**What this task involves**
Look through the records below and say how many lines include "actually". Give only that number.

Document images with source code
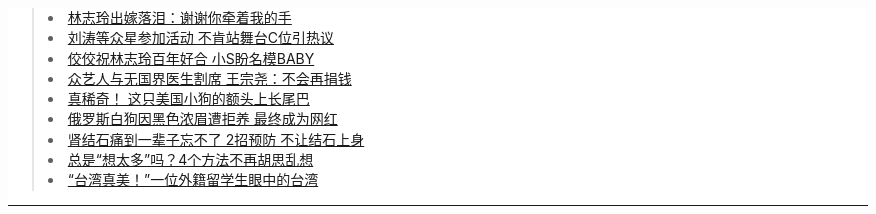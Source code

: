 > <li><a href="http://www.epochtimes.com/gb/19/11/17/n11661059.htm">林志玲出嫁落泪：谢谢你牵着我的手</a></li>
> <li><a href="http://www.epochtimes.com/gb/19/11/17/n11661888.htm">刘涛等众星参加活动 不肯站舞台C位引热议</a></li>
> <li><a href="http://www.epochtimes.com/gb/19/11/17/n11661091.htm">佼佼祝林志玲百年好合 小S盼名模BABY</a></li>
> <li><a href="http://www.epochtimes.com/gb/19/11/19/n11666670.htm">众艺人与无国界医生割席 王宗尧：不会再捐钱</a></li>
> <li><a href="http://www.epochtimes.com/gb/19/11/18/n11662521.htm">真稀奇！ 这只美国小狗的额头上长尾巴</a></li>
> <li><a href="http://www.epochtimes.com/gb/19/11/19/n11665220.htm">俄罗斯白狗因黑色浓眉遭拒养 最终成为网红</a></li>
> <li><a href="http://www.epochtimes.com/gb/19/11/18/n11662403.htm">肾结石痛到一辈子忘不了 2招预防 不让结石上身</a></li>
> <li><a href="http://www.epochtimes.com/gb/19/11/3/n11630119.htm">总是“想太多”吗？4个方法不再胡思乱想</a></li>
> <li><a href="http://www.epochtimes.com/gb/19/11/18/n11663808.htm">“台湾真美！”一位外籍留学生眼中的台湾</a></li>
<hr>
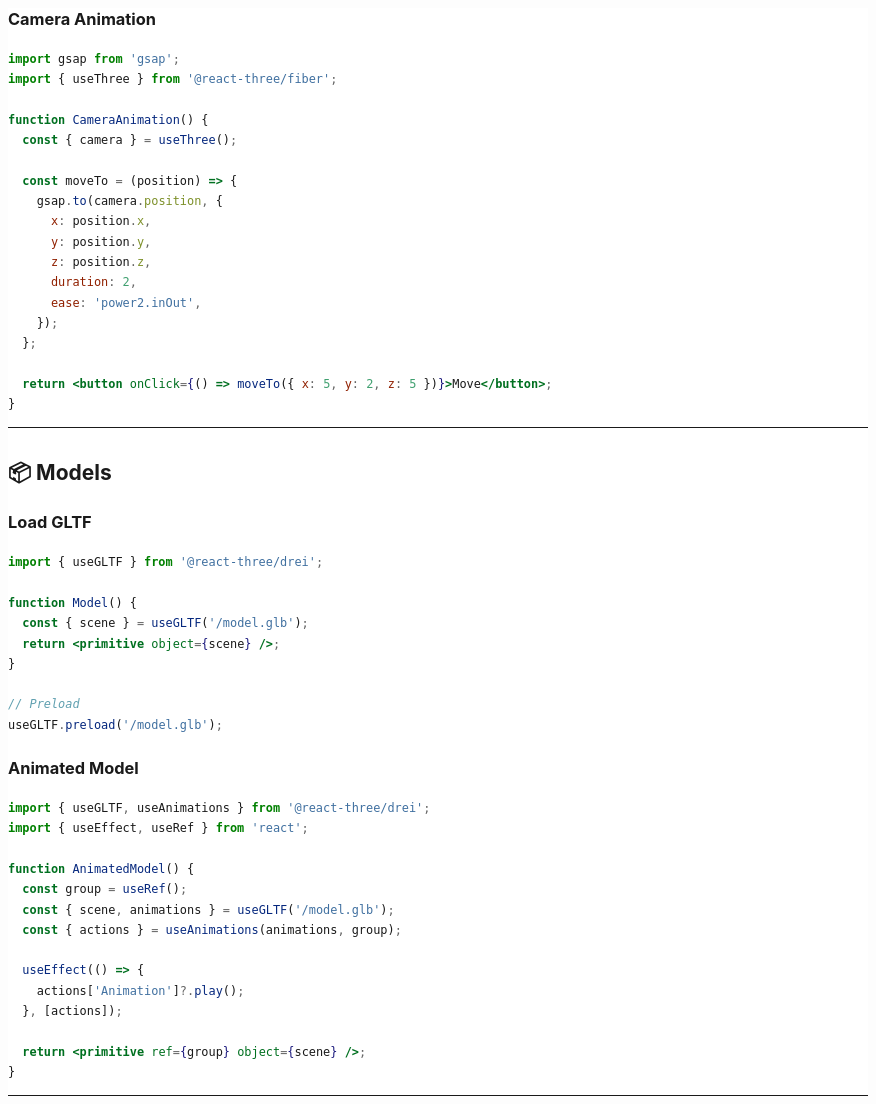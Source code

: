 ### Camera Animation
```jsx
import gsap from 'gsap';
import { useThree } from '@react-three/fiber';

function CameraAnimation() {
  const { camera } = useThree();
  
  const moveTo = (position) => {
    gsap.to(camera.position, {
      x: position.x,
      y: position.y,
      z: position.z,
      duration: 2,
      ease: 'power2.inOut',
    });
  };

  return <button onClick={() => moveTo({ x: 5, y: 2, z: 5 })}>Move</button>;
}
```

---

## 📦 Models

### Load GLTF
```jsx
import { useGLTF } from '@react-three/drei';

function Model() {
  const { scene } = useGLTF('/model.glb');
  return <primitive object={scene} />;
}

// Preload
useGLTF.preload('/model.glb');
```

### Animated Model
```jsx
import { useGLTF, useAnimations } from '@react-three/drei';
import { useEffect, useRef } from 'react';

function AnimatedModel() {
  const group = useRef();
  const { scene, animations } = useGLTF('/model.glb');
  const { actions } = useAnimations(animations, group);

  useEffect(() => {
    actions['Animation']?.play();
  }, [actions]);

  return <primitive ref={group} object={scene} />;
}
```

---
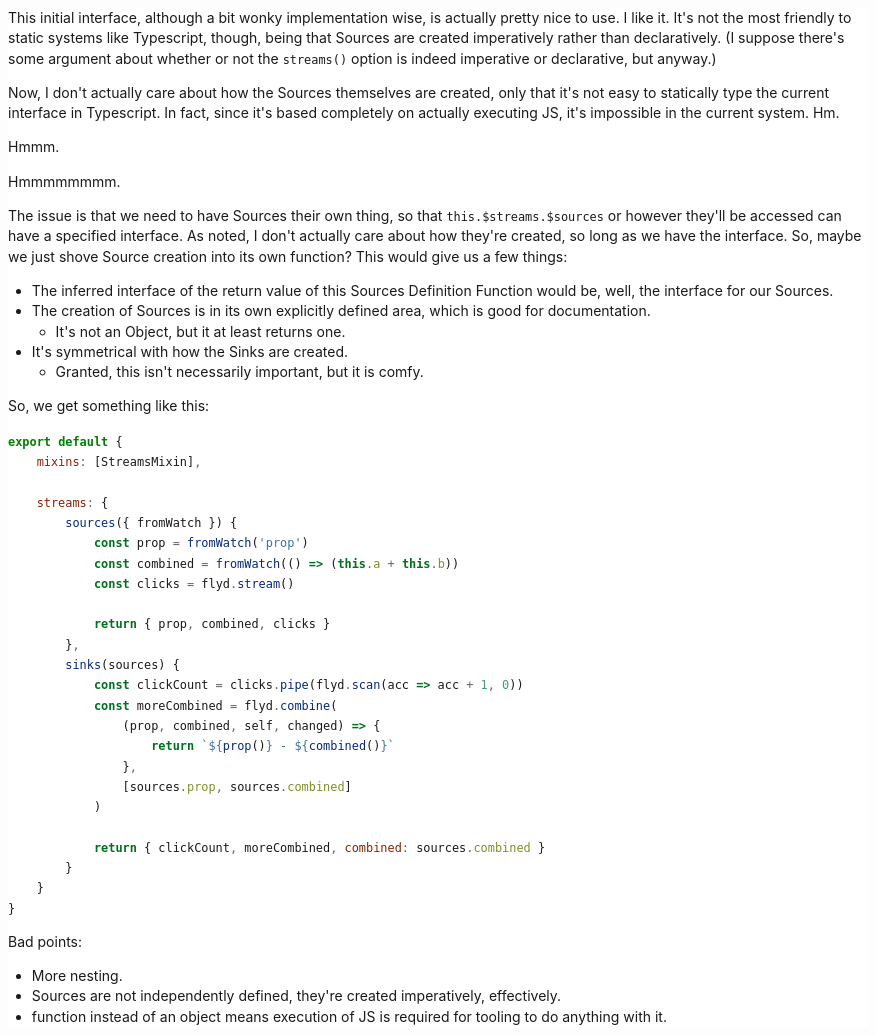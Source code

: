 This initial interface, although a bit wonky implementation wise, is actually pretty nice to use.  I like it.  It's not the most friendly to static systems like Typescript, though, being that Sources are created imperatively rather than declaratively.  (I suppose there's some argument about whether or not the `streams()` option is indeed imperative or declarative, but anyway.)

Now, I don't actually care about how the Sources themselves are created, only that it's not easy to statically type the current interface in Typescript.  In fact, since it's based completely on actually executing JS, it's impossible in the current system.  Hm.

Hmmm.

Hmmmmmmmm.

The issue is that we need to have Sources their own thing, so that `this.$streams.$sources` or however they'll be accessed can have a specified interface.  As noted, I don't actually care about how they're created, so long as we have the interface.  So, maybe we just shove Source creation into its own function?  This would give us a few things:
- The inferred interface of the return value of this Sources Definition Function would be, well, the interface for our Sources.
- The creation of Sources is in its own explicitly defined area, which is good for documentation.
    - It's not an Object, but it at least returns one.
- It's symmetrical with how the Sinks are created.
    - Granted, this isn't necessarily important, but it is comfy.

So, we get something like this:

```js
export default {
    mixins: [StreamsMixin],

    streams: {
        sources({ fromWatch }) {
            const prop = fromWatch('prop')
            const combined = fromWatch(() => (this.a + this.b))
            const clicks = flyd.stream()

            return { prop, combined, clicks }
        },
        sinks(sources) {
            const clickCount = clicks.pipe(flyd.scan(acc => acc + 1, 0))
            const moreCombined = flyd.combine(
                (prop, combined, self, changed) => {
                    return `${prop()} - ${combined()}`
                },
                [sources.prop, sources.combined]
            )

            return { clickCount, moreCombined, combined: sources.combined }
        }
    }
}
```

Bad points:
- More nesting.
- Sources are not independently defined, they're created imperatively, effectively.
- function instead of an object means execution of JS is required for tooling to do anything with it.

**Response to the exercise**
3